Connectors today ship in two shapes:
- **File-storage vendors** (SharePoint, OneDrive, Google Drive) — every synced item is a document - **Message vendors** (Slack, Outlook, Gmail) — message body indexes into external_messages, file attachments land in external_documents
After v0.7.36 (Slack files) + v0.7.37 (Outlook + Gmail attachments), all six connector kinds surface attached file content uniformly. A PDF contract emailed via Outlook, a board deck attached to a Gmail thread, or a .docx shared in a Slack channel all flow into the same extraction pipeline as a direct SharePoint upload — and surface in `searchExternalContent` on body content, not just filename.
## What's collected
- **Slack files** — every file uploaded into a channel the bot is invited to. `files.list` is workspace-wide so coverage is whatever channels you've invited @Kodori to. - **Outlook attachments** — every `fileAttachment` on every message in your Inbox. Inline images (signature scans, embedded screenshots) are skipped — those are already in the message body. itemAttachment (forwarded emails) and referenceAttachment (OneDrive links) are skipped to avoid dedup with their actual sources. - **Gmail attachments** — every part of every message with a `body.attachmentId` set + a discoverable filename (either `payload.filename` or via Content-Disposition header).
## How extraction works
Each new attachment row in `external_documents` fires an `external-document/extract.requested` event.
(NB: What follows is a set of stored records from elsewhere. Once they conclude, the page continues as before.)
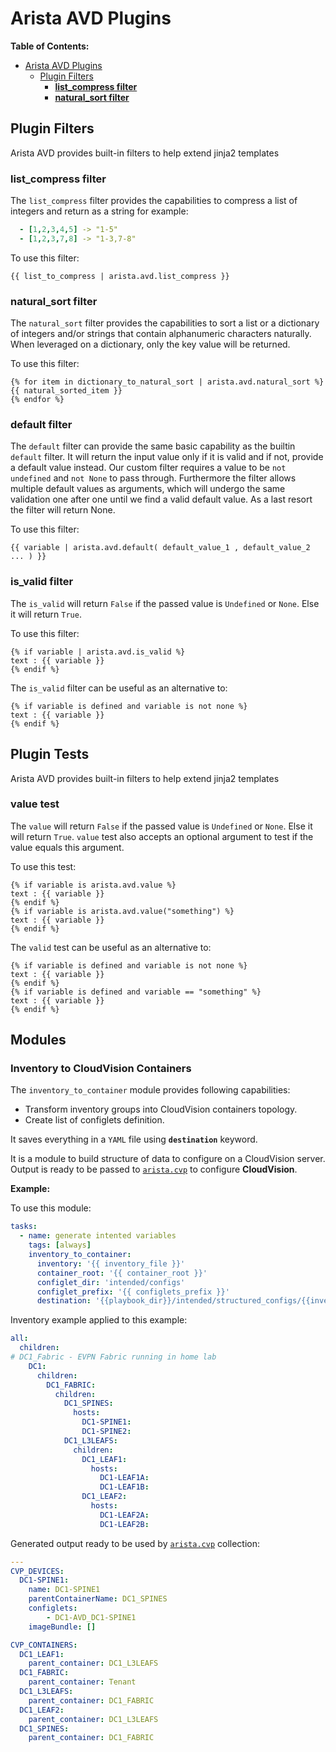 # Arista AVD Plugins

**Table of Contents:**

- [Arista AVD Plugins](#arista-avd-plugins)
  - [Plugin Filters](#plugin-filters)
    - [**list_compress filter**](#listcompress-filter)
    - [**natural_sort filter**](#naturalsort-filter)

## Plugin Filters

Arista AVD provides built-in filters to help extend jinja2 templates

### **list_compress filter**

The `list_compress` filter provides the capabilities to compress a list of integers and return as a string for example:

```yaml
  - [1,2,3,4,5] -> "1-5"
  - [1,2,3,7,8] -> "1-3,7-8"
```

To use this filter:

```jinja
{{ list_to_compress | arista.avd.list_compress }}
```

### **natural_sort filter**

The `natural_sort` filter provides the capabilities to sort a list or a dictionary of integers and/or strings that contain alphanumeric characters naturally. When leveraged on a dictionary, only the key value will be returned.

To use this filter:

```jinja
{% for item in dictionary_to_natural_sort | arista.avd.natural_sort %}
{{ natural_sorted_item }}
{% endfor %}
```

### **default filter**

The `default` filter can provide the same basic capability as the builtin `default` filter. It will return the input value only if it is valid and if not, provide a default value instead. Our custom filter requires a value to be `not undefined` and `not None` to pass through.
Furthermore the filter allows multiple default values as arguments, which will undergo the same validation one after one until we find a valid default value.
As a last resort the filter will return None.

To use this filter:

```jinja
{{ variable | arista.avd.default( default_value_1 , default_value_2 ... ) }}
```

### **is_valid filter**

The `is_valid` will return `False` if the passed value is `Undefined` or `None`. Else it will return `True`.

To use this filter:

```jinja
{% if variable | arista.avd.is_valid %}
text : {{ variable }}
{% endif %}
```

The `is_valid` filter can be useful as an alternative to:

```jinja
{% if variable is defined and variable is not none %}
text : {{ variable }}
{% endif %}
```

## Plugin Tests

Arista AVD provides built-in filters to help extend jinja2 templates

### **value test**

The `value` will return `False` if the passed value is `Undefined` or `None`. Else it will return `True`.
`value` test also accepts an optional argument to test if the value equals this argument.

To use this test:

```jinja
{% if variable is arista.avd.value %}
text : {{ variable }}
{% endif %}
{% if variable is arista.avd.value("something") %}
text : {{ variable }}
{% endif %}
```

The `valid` test can be useful as an alternative to:

```jinja
{% if variable is defined and variable is not none %}
text : {{ variable }}
{% endif %}
{% if variable is defined and variable == "something" %}
text : {{ variable }}
{% endif %}
```
## Modules

### **Inventory to CloudVision Containers**

The `inventory_to_container` module provides following capabilities:
- Transform inventory groups into CloudVision containers topology.
- Create list of configlets definition.

It saves everything in a `YAML` file using **`destination`** keyword.

It is a module to build structure of data to configure on a CloudVision server. Output is ready to be passed to [`arista.cvp`](https://github.com/aristanetworks/ansible-cvp/) to configure **CloudVision**.

**Example:**

To use this module:

```yaml
tasks:
  - name: generate intented variables
    tags: [always]
    inventory_to_container:
      inventory: '{{ inventory_file }}'
      container_root: '{{ container_root }}'
      configlet_dir: 'intended/configs'
      configlet_prefix: '{{ configlets_prefix }}'
      destination: '{{playbook_dir}}/intended/structured_configs/{{inventory_hostname}}.yml'
```

Inventory example applied to this example:

```yaml
all:
  children:
# DC1_Fabric - EVPN Fabric running in home lab
    DC1:
      children:
        DC1_FABRIC:
          children:
            DC1_SPINES:
              hosts:
                DC1-SPINE1:
                DC1-SPINE2:
            DC1_L3LEAFS:
              children:
                DC1_LEAF1:
                  hosts:
                    DC1-LEAF1A:
                    DC1-LEAF1B:
                DC1_LEAF2:
                  hosts:
                    DC1-LEAF2A:
                    DC1-LEAF2B:
```

Generated output ready to be used by [`arista.cvp`](https://github.com/aristanetworks/ansible-cvp/) collection:

```yaml
---
CVP_DEVICES:
  DC1-SPINE1:
    name: DC1-SPINE1
    parentContainerName: DC1_SPINES
    configlets:
        - DC1-AVD_DC1-SPINE1
    imageBundle: []

CVP_CONTAINERS:
  DC1_LEAF1:
    parent_container: DC1_L3LEAFS
  DC1_FABRIC:
    parent_container: Tenant
  DC1_L3LEAFS:
    parent_container: DC1_FABRIC
  DC1_LEAF2:
    parent_container: DC1_L3LEAFS
  DC1_SPINES:
    parent_container: DC1_FABRIC
```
The extractor cascade picks the right adapter based on mime type — Azure Doc Intel for PDFs, Office adapters for .docx/.xlsx/.pptx, Whisper for audio, Claude vision as the last LLM-driven fallback. The extracted text lands on `external_documents.text` + becomes searchable via the FTS + pgvector hybrid retrieval (D226).
## Caps and back-pressure
- **50MB byte cap** per attachment (matches Kodori upload limit; oversize attachments fail with `oversize_<bytes>_bytes` and visible in extraction_error) - **2MB stored-text cap** truncates after extraction (≈500 pages dense prose) - **Outlook fan-out cap of 50 messages-with-attachments per sync run** — subsequent ticks pick up the rest naturally - **Gmail attachments** are bounded by the per-run message cap (no separate attachment cap; every message's attachments process inline)
## What's NOT collected
- Slack DM file uploads (`im.files`) — requires `im:read` + `im:history` scopes; deferred until customer signal - Outlook itemAttachment recursion (forwarded-email file attachments) — same reason - Gmail attachments in labels other than INBOX — currently only the Inbox label syncs - Inline images / signature graphics — intentional skip
## Retry behavior
Failed attachment extractions stick to the row with `extraction_error` set. There are two recovery paths:
- **Manual: "Retry failed" button on /integrations/[id]** (admin / owner only). Appears next to the failed-count pill on the extraction status panel when failures > 0. Click to fan out 500 retries at once; if more remain, click again. Returns within seconds. Use this after a known outage. - **Automatic: 6-hour retry-cron (D231)** sweeps stale failures across every connected connector and re-fires extract events. Permanent failures (oversize, unsupported mime, vendor 404) get one cheap retry every 6h before stopping; transient outages (Anthropic 503, Azure rate-limit storm) recover within 1-4 retry shots without operator action.